- DIRECTIONS FOR THIS TASK: Here are some records. Repeat them all exactly.

- RECORDS FOR THIS EXERCISE:

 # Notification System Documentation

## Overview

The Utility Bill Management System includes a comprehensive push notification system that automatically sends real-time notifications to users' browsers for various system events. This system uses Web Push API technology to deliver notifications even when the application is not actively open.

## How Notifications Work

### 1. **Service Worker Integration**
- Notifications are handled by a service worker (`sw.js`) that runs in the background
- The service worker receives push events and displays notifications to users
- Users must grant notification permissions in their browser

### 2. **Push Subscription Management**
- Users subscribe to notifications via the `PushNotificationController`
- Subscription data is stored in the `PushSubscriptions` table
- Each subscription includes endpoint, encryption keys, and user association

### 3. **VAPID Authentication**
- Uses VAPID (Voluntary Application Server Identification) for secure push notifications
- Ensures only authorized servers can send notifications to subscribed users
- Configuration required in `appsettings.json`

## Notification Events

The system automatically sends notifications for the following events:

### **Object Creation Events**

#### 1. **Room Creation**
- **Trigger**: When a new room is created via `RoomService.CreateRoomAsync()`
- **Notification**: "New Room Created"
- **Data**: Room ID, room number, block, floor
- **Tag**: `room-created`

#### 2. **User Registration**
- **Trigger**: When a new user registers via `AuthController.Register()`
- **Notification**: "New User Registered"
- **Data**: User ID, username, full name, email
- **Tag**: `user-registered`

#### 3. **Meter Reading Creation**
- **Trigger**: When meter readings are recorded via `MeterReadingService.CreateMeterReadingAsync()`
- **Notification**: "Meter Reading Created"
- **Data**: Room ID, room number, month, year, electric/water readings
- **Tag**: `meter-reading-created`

- EXERCISE RESPONSE:
 # Notification System Documentation

## Overview

The Utility Bill Management System includes a comprehensive push notification system that automatically sends real-time notifications to users' browsers for various system events. This system uses Web Push API technology to deliver notifications even when the application is not actively open.

## How Notifications Work

### 1. **Service Worker Integration**
- Notifications are handled by a service worker (`sw.js`) that runs in the background
- The service worker receives push events and displays notifications to users
- Users must grant notification permissions in their browser

### 2. **Push Subscription Management**
- Users subscribe to notifications via the `PushNotificationController`
- Subscription data is stored in the `PushSubscriptions` table
- Each subscription includes endpoint, encryption keys, and user association

### 3. **VAPID Authentication**
- Uses VAPID (Voluntary Application Server Identification) for secure push notifications
- Ensures only authorized servers can send notifications to subscribed users
- Configuration required in `appsettings.json`

## Notification Events

The system automatically sends notifications for the following events:

### **Object Creation Events**

#### 1. **Room Creation**
- **Trigger**: When a new room is created via `RoomService.CreateRoomAsync()`
- **Notification**: "New Room Created"
- **Data**: Room ID, room number, block, floor
- **Tag**: `room-created`

#### 2. **User Registration**
- **Trigger**: When a new user registers via `AuthController.Register()`
- **Notification**: "New User Registered"
- **Data**: User ID, username, full name, email
- **Tag**: `user-registered`

#### 3. **Meter Reading Creation**
- **Trigger**: When meter readings are recorded via `MeterReadingService.CreateMeterReadingAsync()`
- **Notification**: "Meter Reading Created"
- **Data**: Room ID, room number, month, year, electric/water readings
- **Tag**: `meter-reading-created`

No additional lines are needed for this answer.